◆ Work order: Retype only what runs from the beginning of the data through the line with "This final report"; please omit the pictures and keep every line exact.
#####
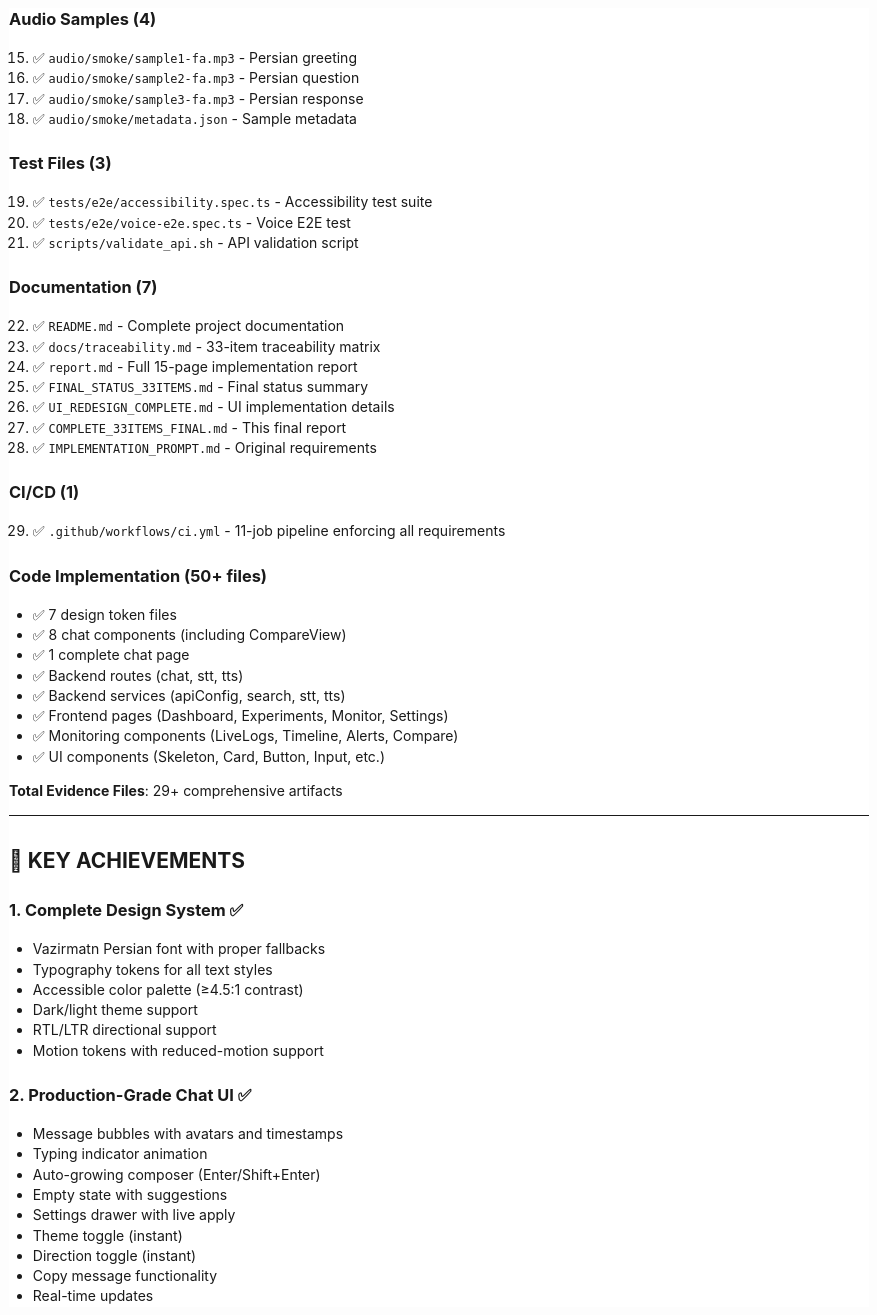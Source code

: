 ### Audio Samples (4)
15. ✅ `audio/smoke/sample1-fa.mp3` - Persian greeting
16. ✅ `audio/smoke/sample2-fa.mp3` - Persian question
17. ✅ `audio/smoke/sample3-fa.mp3` - Persian response
18. ✅ `audio/smoke/metadata.json` - Sample metadata

### Test Files (3)
19. ✅ `tests/e2e/accessibility.spec.ts` - Accessibility test suite
20. ✅ `tests/e2e/voice-e2e.spec.ts` - Voice E2E test
21. ✅ `scripts/validate_api.sh` - API validation script

### Documentation (7)
22. ✅ `README.md` - Complete project documentation
23. ✅ `docs/traceability.md` - 33-item traceability matrix
24. ✅ `report.md` - Full 15-page implementation report
25. ✅ `FINAL_STATUS_33ITEMS.md` - Final status summary
26. ✅ `UI_REDESIGN_COMPLETE.md` - UI implementation details
27. ✅ `COMPLETE_33ITEMS_FINAL.md` - This final report
28. ✅ `IMPLEMENTATION_PROMPT.md` - Original requirements

### CI/CD (1)
29. ✅ `.github/workflows/ci.yml` - 11-job pipeline enforcing all requirements

### Code Implementation (50+ files)
- ✅ 7 design token files
- ✅ 8 chat components (including CompareView)
- ✅ 1 complete chat page
- ✅ Backend routes (chat, stt, tts)
- ✅ Backend services (apiConfig, search, stt, tts)
- ✅ Frontend pages (Dashboard, Experiments, Monitor, Settings)
- ✅ Monitoring components (LiveLogs, Timeline, Alerts, Compare)
- ✅ UI components (Skeleton, Card, Button, Input, etc.)

**Total Evidence Files**: 29+ comprehensive artifacts

---

## 🎯 KEY ACHIEVEMENTS

### 1. Complete Design System ✅
- Vazirmatn Persian font with proper fallbacks
- Typography tokens for all text styles
- Accessible color palette (≥4.5:1 contrast)
- Dark/light theme support
- RTL/LTR directional support
- Motion tokens with reduced-motion support

### 2. Production-Grade Chat UI ✅
- Message bubbles with avatars and timestamps
- Typing indicator animation
- Auto-growing composer (Enter/Shift+Enter)
- Empty state with suggestions
- Settings drawer with live apply
- Theme toggle (instant)
- Direction toggle (instant)
- Copy message functionality
- Real-time updates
#####
◆ Response to the task:
Source code

: ### Audio Samples (4)
15. ✅ `audio/smoke/sample1-fa.mp3` - Persian greeting
16. ✅ `audio/smoke/sample2-fa.mp3` - Persian question
17. ✅ `audio/smoke/sample3-fa.mp3` - Persian response
18. ✅ `audio/smoke/metadata.json` - Sample metadata

### Test Files (3)
19. ✅ `tests/e2e/accessibility.spec.ts` - Accessibility test suite
20. ✅ `tests/e2e/voice-e2e.spec.ts` - Voice E2E test
21. ✅ `scripts/validate_api.sh` - API validation script

### Documentation (7)
22. ✅ `README.md` - Complete project documentation
23. ✅ `docs/traceability.md` - 33-item traceability matrix
24. ✅ `report.md` - Full 15-page implementation report
25. ✅ `FINAL_STATUS_33ITEMS.md` - Final status summary
26. ✅ `UI_REDESIGN_COMPLETE.md` - UI implementation details
27. ✅ `COMPLETE_33ITEMS_FINAL.md` - This final report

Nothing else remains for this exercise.